No a la guerra, los pueblos no la provocan |
Las provocan los grandes especuladores financieros, los mercaderes de la muerte, quienes se enriquecen con la industria armamentística. Mientras unos pocos acumulan beneficios, pretenden que seamos los trabajadores y trabajadoras quienes paguemos las consecuencias de esta nueva guerra en Oriente Medio.
El conflicto imperialista encabezado por Israel y Estados Unidos se dirige ahora contra la nación persa. Esta guerra no solo extiende dolor, muerte y destrucción entre los pueblos de la región. También persigue apropiarse de la riqueza social: primero mediante la venta masiva de armas y después mediante el negocio de reconstruir lo que las propias bombas han destruido. Como siempre, la riqueza que produce la mayoría termina en manos de una minoría.
Pero las balas y las bombas no solo matan a los trabajadores de aquella región. También golpean la economía de las familias en Occidente. Las fuerzas conservadoras exigen que con nuestros impuestos paguemos esta guerra recortando derechos como las pensiones y la sanidad y creando una deuda pública para las generaciones futuras.
También han encontrado otra forma de hacernos pagar su guerra con la inflación y el encarecimiento de los combustibles. En nombre de la supuesta «libertad del mercado» las petroleras ya están trasladando aumentos de precios a la energía, con subidas que pueden alcanzar o superar el 30%. La inflación la vemos cada día en el supermercado, en el recibo de la luz y en el coste de la vida. Como solución el gobierno estudia ahora posibles rebajas de impuestos a la gasolina y el gasóleo, como se hizo en otras ocasiones tal como exige la derecha y los grandes especuladores. Pero todos sabemos lo que ocurre: esas rebajas apenas se notan en nuestros bolsillos y terminan aumentando los beneficios de las grandes empresas.
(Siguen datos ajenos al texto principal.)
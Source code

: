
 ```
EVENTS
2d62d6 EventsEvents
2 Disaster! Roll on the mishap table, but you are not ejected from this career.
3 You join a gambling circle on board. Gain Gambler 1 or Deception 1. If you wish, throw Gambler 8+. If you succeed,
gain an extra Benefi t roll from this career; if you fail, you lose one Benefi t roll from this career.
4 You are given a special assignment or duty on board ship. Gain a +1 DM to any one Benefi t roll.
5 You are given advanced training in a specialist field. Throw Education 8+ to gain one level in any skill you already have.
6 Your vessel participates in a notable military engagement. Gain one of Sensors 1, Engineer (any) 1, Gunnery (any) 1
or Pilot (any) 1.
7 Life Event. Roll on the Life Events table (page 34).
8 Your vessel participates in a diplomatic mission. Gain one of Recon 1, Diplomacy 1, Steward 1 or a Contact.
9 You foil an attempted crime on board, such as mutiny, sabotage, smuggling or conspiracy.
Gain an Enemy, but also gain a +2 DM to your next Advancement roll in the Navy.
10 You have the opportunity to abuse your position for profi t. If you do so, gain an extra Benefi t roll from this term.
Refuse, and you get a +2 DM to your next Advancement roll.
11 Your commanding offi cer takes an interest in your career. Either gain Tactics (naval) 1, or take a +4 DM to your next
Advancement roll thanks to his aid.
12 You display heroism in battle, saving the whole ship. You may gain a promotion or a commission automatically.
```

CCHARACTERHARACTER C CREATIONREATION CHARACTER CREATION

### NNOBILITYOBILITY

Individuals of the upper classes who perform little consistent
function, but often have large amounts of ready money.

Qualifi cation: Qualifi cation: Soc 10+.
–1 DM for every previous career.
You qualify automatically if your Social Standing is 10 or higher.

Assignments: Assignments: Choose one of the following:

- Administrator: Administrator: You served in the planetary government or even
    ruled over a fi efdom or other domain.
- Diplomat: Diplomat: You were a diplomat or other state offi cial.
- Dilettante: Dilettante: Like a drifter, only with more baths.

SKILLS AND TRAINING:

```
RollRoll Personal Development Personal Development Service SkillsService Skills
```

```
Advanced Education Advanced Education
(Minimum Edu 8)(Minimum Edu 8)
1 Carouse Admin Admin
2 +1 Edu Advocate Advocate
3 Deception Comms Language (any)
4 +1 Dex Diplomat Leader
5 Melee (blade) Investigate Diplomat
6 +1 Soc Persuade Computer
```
Reducir los impuestos a los combustibles es solo un parche. Además, cuando se bajan los impuestos el Estado recauda menos y después llegan nuevos ajustes que vuelven a pagar los de siempre. Hay que decirlo con claridad: los carburantes no se compran de un día para otro. Se adquieren con meses, incluso años, de antelación antes de llegar a las gasolineras. Antes del inicio de la guerra el barril estaba en 62,43 dólares. Hoy supera los 90 dólares y seguirá subiendo. Pero gran parte de ese petróleo y ese gas ya fue comprado a precios mucho más bajos. Por tanto, la subida actual no tiene justificación real y eso es lo que debería de controlarse de forma inmediata.
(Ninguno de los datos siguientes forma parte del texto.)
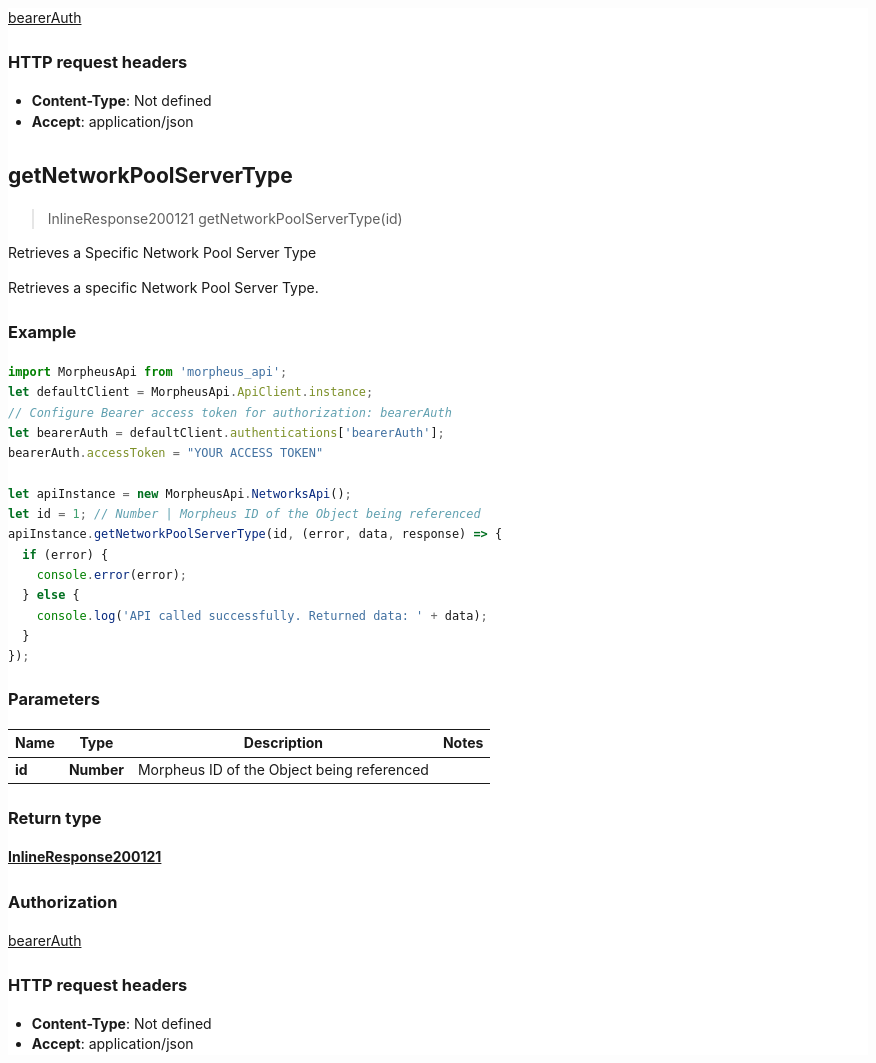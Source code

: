 [bearerAuth](../README.md#bearerAuth)

### HTTP request headers

- **Content-Type**: Not defined
- **Accept**: application/json


## getNetworkPoolServerType

> InlineResponse200121 getNetworkPoolServerType(id)

Retrieves a Specific Network Pool Server Type

Retrieves a specific Network Pool Server Type. 

### Example

```javascript
import MorpheusApi from 'morpheus_api';
let defaultClient = MorpheusApi.ApiClient.instance;
// Configure Bearer access token for authorization: bearerAuth
let bearerAuth = defaultClient.authentications['bearerAuth'];
bearerAuth.accessToken = "YOUR ACCESS TOKEN"

let apiInstance = new MorpheusApi.NetworksApi();
let id = 1; // Number | Morpheus ID of the Object being referenced
apiInstance.getNetworkPoolServerType(id, (error, data, response) => {
  if (error) {
    console.error(error);
  } else {
    console.log('API called successfully. Returned data: ' + data);
  }
});
```

### Parameters


Name | Type | Description  | Notes
------------- | ------------- | ------------- | -------------
 **id** | **Number**| Morpheus ID of the Object being referenced | 

### Return type

[**InlineResponse200121**](InlineResponse200121.md)

### Authorization

[bearerAuth](../README.md#bearerAuth)

### HTTP request headers

- **Content-Type**: Not defined
- **Accept**: application/json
La solución más que bajar impuestos es CONTROLAR EL MERCADO Y LIMITAR LOS BENEFICIOS. En este caso, ante una situación de turbulencia como la que ha creado esta guerra exigimos que se defienda a los trabajadores y trabajadoras y a la mayoría de la población, y para ello es necesario que no permita que los especuladores hagan su agosto mientras crece la pobreza. La guerra en Oriente Medio sigue escalando y puede extenderse a otros países. Sus consecuencias recaerán, como siempre, sobre los pueblos. Por eso es el momento de volver a levantar una voz clara y rotunda, como hicimos millones de personas cuando el gobierno de Aznar metió con falsedades a nuestro país en la masacre de Irak. La garantía de que no se repita esa tragedia y sus consecuencias terribles, es salir a las calles para gritar: ¡NO A LA GUERRA!, participar en las acciones contra ella, coordinarse a nivel local, regional, estatal e internacional, como hará COESPE el próximo mes de junio en Londres, participando en el encuentro internacional contra la guerra, 2g conferencia internacional y mitin global, junto a organizaciones y movimientos exigiendo el stop a las guerras.
La garantía de que nadie empuje a nuestro pais por la senda de su suicidio moral, económico y político, depende de que la sociedad en su conjunto se pronuncie activa y enérgicamente en defensa de la paz como millones de personas lo están haciendo en todo el mundo.
Desde el movimiento en defensa de las pensiones públicas, COESPE EXIGE:
• Alto el fuego inmediato.
• Intervención del gobierno para frenar los precios y limitar la especulación.
• Neutralidad real de nuestro país y defensa de una solución pacífica.
• Gobierne quien gobierne los derechos, los servicios y las pensiones públicas de reparto se defienden.
¡SU GUERRA NO LA PAGAREMOS LOS PUEBLOS!